> _REQUIRED ACTION_: If a line in the material below has the string "everyone", copy it out.

> _THE DATA_:
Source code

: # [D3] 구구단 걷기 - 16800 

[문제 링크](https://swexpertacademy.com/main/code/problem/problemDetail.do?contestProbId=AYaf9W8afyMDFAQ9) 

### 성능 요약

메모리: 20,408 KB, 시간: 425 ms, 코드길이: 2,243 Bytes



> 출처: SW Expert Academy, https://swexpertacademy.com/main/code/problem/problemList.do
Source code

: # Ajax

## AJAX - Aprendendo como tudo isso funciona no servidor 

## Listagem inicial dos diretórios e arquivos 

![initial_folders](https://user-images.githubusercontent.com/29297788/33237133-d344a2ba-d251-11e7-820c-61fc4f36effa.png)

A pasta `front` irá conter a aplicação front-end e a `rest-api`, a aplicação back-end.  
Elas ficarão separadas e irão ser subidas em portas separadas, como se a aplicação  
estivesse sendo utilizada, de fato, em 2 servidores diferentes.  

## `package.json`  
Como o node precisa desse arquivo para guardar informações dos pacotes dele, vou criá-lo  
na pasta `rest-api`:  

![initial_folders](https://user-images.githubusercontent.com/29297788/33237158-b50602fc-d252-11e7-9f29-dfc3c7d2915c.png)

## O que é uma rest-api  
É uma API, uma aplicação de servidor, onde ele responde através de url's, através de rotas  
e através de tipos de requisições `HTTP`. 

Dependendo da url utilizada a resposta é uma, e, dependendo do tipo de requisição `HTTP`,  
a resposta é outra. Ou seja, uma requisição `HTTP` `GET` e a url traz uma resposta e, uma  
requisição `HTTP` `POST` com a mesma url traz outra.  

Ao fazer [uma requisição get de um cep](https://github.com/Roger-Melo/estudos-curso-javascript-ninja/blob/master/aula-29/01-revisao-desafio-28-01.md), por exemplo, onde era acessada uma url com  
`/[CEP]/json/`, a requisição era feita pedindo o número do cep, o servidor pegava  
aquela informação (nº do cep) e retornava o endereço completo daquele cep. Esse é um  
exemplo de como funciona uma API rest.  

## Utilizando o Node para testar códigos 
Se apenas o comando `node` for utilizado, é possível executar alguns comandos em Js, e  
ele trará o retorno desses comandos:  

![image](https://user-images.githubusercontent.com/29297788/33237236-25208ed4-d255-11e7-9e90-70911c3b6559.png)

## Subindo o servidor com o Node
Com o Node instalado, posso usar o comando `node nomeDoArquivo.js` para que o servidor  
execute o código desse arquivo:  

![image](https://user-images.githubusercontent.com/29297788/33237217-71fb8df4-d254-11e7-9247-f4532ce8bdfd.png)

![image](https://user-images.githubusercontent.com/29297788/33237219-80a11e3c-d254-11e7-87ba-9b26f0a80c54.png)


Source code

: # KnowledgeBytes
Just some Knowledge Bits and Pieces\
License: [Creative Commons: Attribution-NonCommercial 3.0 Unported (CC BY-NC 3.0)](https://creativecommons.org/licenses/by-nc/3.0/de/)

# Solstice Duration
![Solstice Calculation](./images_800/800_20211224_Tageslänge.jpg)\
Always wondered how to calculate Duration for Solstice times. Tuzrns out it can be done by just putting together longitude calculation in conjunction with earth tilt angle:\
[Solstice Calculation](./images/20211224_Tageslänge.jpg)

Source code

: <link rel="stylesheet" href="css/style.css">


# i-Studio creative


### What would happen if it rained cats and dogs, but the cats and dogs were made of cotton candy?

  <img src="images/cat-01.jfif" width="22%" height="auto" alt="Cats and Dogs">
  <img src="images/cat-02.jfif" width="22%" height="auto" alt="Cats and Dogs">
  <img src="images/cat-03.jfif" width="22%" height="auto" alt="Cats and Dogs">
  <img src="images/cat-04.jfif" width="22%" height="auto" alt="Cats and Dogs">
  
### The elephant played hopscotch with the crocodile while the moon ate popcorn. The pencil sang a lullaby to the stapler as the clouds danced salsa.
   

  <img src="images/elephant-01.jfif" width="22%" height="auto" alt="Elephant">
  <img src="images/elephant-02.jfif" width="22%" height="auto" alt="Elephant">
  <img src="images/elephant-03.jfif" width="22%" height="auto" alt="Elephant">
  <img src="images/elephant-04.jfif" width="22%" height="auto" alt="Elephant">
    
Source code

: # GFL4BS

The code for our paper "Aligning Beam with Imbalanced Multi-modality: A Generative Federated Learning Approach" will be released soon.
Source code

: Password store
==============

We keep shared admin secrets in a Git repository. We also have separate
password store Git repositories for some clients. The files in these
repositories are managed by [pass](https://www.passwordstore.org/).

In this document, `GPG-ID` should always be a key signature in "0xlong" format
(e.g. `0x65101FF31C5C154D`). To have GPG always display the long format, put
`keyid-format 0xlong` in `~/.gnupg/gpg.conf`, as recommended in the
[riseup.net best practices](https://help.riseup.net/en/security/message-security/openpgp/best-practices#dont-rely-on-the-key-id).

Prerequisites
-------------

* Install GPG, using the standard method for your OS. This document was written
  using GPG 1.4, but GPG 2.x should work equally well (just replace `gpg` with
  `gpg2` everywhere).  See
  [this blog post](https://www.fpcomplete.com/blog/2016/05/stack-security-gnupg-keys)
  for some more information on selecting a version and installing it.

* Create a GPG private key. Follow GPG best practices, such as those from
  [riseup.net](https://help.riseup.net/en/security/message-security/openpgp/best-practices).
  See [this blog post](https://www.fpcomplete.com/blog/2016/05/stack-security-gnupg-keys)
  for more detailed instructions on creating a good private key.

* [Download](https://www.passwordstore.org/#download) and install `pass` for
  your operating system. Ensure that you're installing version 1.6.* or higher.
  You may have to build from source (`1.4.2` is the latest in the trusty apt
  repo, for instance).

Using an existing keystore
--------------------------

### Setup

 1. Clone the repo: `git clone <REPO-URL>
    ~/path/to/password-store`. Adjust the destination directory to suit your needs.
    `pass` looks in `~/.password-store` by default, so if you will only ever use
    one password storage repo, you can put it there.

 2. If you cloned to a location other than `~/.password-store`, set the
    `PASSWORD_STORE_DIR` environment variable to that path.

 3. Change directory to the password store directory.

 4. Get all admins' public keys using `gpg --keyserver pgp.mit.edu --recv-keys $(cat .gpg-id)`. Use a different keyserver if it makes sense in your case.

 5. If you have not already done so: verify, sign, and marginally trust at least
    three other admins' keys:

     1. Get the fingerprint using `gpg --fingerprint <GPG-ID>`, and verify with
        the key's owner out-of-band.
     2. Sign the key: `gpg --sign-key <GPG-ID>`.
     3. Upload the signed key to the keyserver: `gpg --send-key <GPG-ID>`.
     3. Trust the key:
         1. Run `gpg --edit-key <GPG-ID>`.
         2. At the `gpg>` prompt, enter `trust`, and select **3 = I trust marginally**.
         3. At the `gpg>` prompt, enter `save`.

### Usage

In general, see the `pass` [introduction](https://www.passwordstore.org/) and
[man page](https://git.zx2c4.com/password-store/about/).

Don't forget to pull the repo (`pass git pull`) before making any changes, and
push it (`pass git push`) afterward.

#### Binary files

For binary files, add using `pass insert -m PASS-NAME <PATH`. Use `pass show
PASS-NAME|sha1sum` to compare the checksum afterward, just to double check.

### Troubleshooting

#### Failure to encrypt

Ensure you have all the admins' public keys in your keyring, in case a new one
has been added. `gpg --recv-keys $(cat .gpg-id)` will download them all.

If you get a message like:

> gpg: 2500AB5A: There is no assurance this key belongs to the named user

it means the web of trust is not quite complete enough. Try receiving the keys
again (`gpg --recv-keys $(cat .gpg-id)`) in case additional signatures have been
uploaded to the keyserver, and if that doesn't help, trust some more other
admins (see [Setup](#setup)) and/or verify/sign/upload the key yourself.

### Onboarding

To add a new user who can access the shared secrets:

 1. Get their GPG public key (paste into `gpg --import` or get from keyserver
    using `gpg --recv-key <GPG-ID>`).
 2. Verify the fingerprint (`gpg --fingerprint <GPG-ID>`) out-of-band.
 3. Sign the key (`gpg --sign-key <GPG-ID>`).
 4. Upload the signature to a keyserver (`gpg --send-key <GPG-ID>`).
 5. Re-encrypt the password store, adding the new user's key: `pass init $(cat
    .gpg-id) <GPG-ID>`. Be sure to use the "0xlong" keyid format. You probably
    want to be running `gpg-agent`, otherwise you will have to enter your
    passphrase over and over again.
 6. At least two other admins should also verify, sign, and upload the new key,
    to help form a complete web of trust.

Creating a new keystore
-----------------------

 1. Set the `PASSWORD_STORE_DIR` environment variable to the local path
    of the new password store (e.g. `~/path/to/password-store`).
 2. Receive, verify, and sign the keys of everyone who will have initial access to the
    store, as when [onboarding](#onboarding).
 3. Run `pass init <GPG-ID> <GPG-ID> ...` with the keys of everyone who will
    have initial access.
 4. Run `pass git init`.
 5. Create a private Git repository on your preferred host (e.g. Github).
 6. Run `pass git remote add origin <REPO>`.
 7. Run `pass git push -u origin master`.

> _RESULT OF THIS EXERCISE_:
 2. Receive, verify, and sign the keys of everyone who will have initial access to the
 3. Run `pass init <GPG-ID> <GPG-ID> ...` with the keys of everyone who will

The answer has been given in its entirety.